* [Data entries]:
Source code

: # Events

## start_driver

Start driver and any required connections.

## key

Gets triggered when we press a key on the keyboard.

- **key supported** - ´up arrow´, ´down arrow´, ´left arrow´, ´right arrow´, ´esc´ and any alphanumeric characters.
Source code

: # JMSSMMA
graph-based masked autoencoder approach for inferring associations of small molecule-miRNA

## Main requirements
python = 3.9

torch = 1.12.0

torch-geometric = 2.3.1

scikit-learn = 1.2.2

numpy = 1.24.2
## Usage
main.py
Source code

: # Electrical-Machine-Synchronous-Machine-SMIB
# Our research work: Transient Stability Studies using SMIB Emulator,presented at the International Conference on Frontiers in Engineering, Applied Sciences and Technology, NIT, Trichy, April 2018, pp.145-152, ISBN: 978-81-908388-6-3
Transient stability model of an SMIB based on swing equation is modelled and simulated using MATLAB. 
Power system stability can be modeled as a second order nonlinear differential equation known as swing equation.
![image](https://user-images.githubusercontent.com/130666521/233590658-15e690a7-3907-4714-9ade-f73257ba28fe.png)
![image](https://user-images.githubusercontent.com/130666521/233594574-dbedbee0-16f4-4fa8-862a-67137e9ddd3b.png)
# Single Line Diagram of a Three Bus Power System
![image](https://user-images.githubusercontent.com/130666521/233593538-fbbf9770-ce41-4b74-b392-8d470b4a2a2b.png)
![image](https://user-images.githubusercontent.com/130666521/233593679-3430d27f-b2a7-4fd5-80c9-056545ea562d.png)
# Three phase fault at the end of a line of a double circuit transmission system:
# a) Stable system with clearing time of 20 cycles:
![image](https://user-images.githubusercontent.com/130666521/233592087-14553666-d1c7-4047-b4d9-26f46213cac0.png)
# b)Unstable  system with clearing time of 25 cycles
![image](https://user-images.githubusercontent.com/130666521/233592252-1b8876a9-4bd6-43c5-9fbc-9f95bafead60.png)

* [What you will do]: The complete data is to be transcribed verbatim.

* [Exercise response]:
Source code

: # Events

## start_driver

Start driver and any required connections.

## key

Gets triggered when we press a key on the keyboard.

- **key supported** - ´up arrow´, ´down arrow´, ´left arrow´, ´right arrow´, ´esc´ and any alphanumeric characters.
Source code

: # JMSSMMA
graph-based masked autoencoder approach for inferring associations of small molecule-miRNA

## Main requirements
python = 3.9

torch = 1.12.0

torch-geometric = 2.3.1

scikit-learn = 1.2.2

numpy = 1.24.2
## Usage
main.py
Source code

: # Electrical-Machine-Synchronous-Machine-SMIB
# Our research work: Transient Stability Studies using SMIB Emulator,presented at the International Conference on Frontiers in Engineering, Applied Sciences and Technology, NIT, Trichy, April 2018, pp.145-152, ISBN: 978-81-908388-6-3
Transient stability model of an SMIB based on swing equation is modelled and simulated using MATLAB. 
Power system stability can be modeled as a second order nonlinear differential equation known as swing equation.
![image](https://user-images.githubusercontent.com/130666521/233590658-15e690a7-3907-4714-9ade-f73257ba28fe.png)
![image](https://user-images.githubusercontent.com/130666521/233594574-dbedbee0-16f4-4fa8-862a-67137e9ddd3b.png)
# Single Line Diagram of a Three Bus Power System
![image](https://user-images.githubusercontent.com/130666521/233593538-fbbf9770-ce41-4b74-b392-8d470b4a2a2b.png)
![image](https://user-images.githubusercontent.com/130666521/233593679-3430d27f-b2a7-4fd5-80c9-056545ea562d.png)
# Three phase fault at the end of a line of a double circuit transmission system:
# a) Stable system with clearing time of 20 cycles:
![image](https://user-images.githubusercontent.com/130666521/233592087-14553666-d1c7-4047-b4d9-26f46213cac0.png)
# b)Unstable  system with clearing time of 25 cycles
![image](https://user-images.githubusercontent.com/130666521/233592252-1b8876a9-4bd6-43c5-9fbc-9f95bafead60.png)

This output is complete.